Could a depleted Seminole squad do the unthinkable and knock off a conference foe on the road?

The answer is a resounding no, as this is simply not a competitive team right now.

Offensive unit notes and observations:

Quarterback: Only scholarship QBs available were Purdy and Tate Rodemaker. Purdy is clearly still very raw at the position. Just paying attention to how this staff is treating him with this gameplan, he is clearly way behind in learning the offense. They are not challenging him or asking him to do anything difficult. All quick throws with schemed open receivers, nothing deep, everything underneath. Also, liberal use of wildcat with RBs. Pretty disappointing but not surprising. This whole team needs another full off-season. Rodemaker was an early enrollee, so he likely has a much better grasp of the offense. Unfortunately, putting him in so you can open up the offense also opens you up to more risk because what you were running with Purdy was so safe. Legitimate questions about Rodemaker’s arm strength, much less his ability to manipulate defenders with his eyes. This offense simply can’t move the ball without Travis’ legs right now, and Travis can’t stay healthy.

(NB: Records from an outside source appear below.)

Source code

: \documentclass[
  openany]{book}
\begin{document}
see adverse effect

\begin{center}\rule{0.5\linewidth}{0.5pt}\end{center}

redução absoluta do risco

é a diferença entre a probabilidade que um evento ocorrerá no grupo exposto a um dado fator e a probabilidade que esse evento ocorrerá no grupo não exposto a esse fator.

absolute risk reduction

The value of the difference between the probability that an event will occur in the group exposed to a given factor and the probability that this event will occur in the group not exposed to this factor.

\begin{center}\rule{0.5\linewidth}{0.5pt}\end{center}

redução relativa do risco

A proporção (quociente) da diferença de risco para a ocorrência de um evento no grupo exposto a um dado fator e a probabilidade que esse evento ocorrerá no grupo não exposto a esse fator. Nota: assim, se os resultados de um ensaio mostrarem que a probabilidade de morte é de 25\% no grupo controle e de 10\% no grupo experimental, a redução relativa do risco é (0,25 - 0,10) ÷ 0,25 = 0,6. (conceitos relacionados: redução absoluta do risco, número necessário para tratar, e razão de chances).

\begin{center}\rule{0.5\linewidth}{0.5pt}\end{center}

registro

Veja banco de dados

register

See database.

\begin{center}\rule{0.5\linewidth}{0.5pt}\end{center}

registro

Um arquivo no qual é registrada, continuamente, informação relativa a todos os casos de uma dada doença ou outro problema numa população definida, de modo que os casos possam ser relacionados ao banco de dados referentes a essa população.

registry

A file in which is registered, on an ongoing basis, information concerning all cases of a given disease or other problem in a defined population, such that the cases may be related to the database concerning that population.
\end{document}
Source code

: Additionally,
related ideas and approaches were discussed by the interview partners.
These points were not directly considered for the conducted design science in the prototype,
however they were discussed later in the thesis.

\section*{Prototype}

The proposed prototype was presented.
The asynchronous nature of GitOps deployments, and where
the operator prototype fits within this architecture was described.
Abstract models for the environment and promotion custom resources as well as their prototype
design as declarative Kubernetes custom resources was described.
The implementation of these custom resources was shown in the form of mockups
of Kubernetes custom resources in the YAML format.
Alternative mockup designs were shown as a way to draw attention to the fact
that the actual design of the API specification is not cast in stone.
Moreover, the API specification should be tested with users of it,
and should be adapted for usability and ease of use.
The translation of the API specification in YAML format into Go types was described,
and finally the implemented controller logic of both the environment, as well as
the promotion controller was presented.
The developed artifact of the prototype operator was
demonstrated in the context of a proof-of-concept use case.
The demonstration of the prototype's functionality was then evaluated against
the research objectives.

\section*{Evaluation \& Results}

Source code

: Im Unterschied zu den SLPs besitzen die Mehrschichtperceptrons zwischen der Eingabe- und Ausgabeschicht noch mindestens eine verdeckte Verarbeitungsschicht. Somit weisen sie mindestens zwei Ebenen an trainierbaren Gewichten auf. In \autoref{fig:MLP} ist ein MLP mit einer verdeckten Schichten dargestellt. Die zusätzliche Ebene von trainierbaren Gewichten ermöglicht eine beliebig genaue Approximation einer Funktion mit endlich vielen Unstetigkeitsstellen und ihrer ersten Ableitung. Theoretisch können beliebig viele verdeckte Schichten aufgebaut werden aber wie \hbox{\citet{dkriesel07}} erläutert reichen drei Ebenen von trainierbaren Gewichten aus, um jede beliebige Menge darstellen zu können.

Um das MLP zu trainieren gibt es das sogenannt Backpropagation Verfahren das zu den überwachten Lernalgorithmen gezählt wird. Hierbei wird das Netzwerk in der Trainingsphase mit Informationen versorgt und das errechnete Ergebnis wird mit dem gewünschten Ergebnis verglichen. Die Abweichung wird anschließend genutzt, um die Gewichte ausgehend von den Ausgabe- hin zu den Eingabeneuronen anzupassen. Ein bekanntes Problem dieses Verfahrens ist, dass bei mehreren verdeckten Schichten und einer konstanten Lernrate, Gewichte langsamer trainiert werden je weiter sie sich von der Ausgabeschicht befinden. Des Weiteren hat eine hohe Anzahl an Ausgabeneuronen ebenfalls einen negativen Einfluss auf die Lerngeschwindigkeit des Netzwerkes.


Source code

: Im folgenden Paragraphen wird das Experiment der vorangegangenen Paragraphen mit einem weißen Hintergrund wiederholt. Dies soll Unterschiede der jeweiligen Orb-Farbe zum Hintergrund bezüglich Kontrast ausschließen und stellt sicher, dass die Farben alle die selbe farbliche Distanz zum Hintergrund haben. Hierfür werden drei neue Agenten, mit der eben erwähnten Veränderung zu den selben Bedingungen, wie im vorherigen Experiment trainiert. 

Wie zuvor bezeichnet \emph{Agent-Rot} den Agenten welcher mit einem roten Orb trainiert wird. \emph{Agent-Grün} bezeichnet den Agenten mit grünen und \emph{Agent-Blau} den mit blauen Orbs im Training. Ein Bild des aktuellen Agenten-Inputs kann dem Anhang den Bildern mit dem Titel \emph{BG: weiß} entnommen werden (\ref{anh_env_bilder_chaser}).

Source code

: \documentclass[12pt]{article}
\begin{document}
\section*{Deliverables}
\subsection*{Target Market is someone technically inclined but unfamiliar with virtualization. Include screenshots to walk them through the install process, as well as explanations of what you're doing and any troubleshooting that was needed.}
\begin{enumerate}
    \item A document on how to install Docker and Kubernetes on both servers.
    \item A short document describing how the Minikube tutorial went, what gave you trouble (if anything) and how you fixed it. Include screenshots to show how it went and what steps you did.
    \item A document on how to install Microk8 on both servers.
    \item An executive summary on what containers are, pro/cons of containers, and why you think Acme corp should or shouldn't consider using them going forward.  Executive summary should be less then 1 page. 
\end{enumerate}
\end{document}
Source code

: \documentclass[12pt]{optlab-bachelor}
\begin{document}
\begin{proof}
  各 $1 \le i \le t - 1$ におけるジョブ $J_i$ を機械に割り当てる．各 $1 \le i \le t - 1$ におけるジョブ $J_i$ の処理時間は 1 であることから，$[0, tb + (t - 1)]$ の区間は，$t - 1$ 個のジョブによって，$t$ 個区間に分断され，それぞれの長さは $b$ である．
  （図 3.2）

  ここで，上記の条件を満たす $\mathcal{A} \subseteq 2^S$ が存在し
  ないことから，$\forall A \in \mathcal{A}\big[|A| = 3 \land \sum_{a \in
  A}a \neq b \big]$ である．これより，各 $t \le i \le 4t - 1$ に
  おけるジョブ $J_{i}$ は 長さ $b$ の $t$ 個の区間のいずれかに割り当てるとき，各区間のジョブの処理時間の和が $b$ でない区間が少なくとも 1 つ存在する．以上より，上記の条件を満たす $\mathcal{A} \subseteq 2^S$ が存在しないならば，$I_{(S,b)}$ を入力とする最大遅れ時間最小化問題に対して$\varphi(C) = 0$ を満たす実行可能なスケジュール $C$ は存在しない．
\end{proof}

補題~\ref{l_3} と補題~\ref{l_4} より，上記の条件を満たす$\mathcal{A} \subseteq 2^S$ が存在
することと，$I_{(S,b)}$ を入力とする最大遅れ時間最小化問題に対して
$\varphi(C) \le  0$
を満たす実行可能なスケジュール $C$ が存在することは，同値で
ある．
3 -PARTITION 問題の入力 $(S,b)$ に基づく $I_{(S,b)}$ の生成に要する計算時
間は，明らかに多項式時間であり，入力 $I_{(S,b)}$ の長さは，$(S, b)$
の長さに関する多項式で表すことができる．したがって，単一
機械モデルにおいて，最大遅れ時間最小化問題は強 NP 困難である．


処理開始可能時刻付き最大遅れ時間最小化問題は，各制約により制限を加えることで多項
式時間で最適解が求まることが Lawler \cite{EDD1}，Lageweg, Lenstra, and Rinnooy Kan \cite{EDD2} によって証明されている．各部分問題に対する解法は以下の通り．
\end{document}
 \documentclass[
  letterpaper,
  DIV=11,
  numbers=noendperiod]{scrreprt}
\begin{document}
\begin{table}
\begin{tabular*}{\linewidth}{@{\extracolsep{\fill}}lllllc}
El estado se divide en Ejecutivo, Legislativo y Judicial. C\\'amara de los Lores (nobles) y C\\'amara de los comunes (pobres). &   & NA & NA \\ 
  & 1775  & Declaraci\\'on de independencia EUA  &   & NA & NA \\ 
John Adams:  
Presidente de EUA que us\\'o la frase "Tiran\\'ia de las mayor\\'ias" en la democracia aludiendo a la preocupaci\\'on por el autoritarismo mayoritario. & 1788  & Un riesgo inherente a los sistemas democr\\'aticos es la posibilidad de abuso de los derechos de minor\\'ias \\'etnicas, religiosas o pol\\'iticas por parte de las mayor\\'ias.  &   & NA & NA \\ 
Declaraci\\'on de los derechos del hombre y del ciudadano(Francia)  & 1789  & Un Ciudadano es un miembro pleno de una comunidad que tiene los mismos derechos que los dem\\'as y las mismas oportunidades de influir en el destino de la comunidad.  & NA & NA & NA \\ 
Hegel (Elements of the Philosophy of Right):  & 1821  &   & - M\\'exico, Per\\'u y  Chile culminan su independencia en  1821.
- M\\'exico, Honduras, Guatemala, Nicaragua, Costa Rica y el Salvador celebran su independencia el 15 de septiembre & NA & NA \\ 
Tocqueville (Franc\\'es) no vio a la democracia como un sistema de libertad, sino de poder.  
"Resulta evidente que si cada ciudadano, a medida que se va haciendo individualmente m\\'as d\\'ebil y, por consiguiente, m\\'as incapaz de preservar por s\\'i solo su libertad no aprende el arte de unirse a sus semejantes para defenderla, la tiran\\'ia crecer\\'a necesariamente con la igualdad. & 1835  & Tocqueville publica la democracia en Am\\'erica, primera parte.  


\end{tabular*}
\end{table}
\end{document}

Skill position: Only five scholarship players at WR, a position that has been a huge disappointment this year? Yikes. Jashaun Corbin got the start at RB, not La’Damian Webb or Lawrance Toafili, which is head-scratching. Though Corbin is a good zone runner. Warren Thompson continues to disappoint. He’s a good blocker but he simply can’t catch. Reports are that TE Cam McDonald was mostly in on special teams, though did see the field more in the second half. In the doghouse? The WR room needs to be rebuilt. Webb played more in the second half, his balance is really good.

Offensive line: FSU’s starting offensive line was Darius Washington, true freshman Thomas Shrader in his first start, Mo Smith, Baveon Johnson, and Robert Scott. Dontae Lucas was available but did not start. The quick-throw gameplan also has a bit to do with the offensive line, which has taken a noticeable step back with Love-Taylor’s unfortunate season-ending injury. Rolling the pocket helps out the pass protection. Johnson with another procedural penalty and just overall playing poorly. Lucas did play but had a horrible personal foul penalty that killed FSU’s first drive of the second half. Both Lucas and Baveon are huge liabilities with their penalties. The offensive line didn’t play poorly in this game, but they weren’t good either. Smith’s snaps have been poor, just way too many slow snaps tonight.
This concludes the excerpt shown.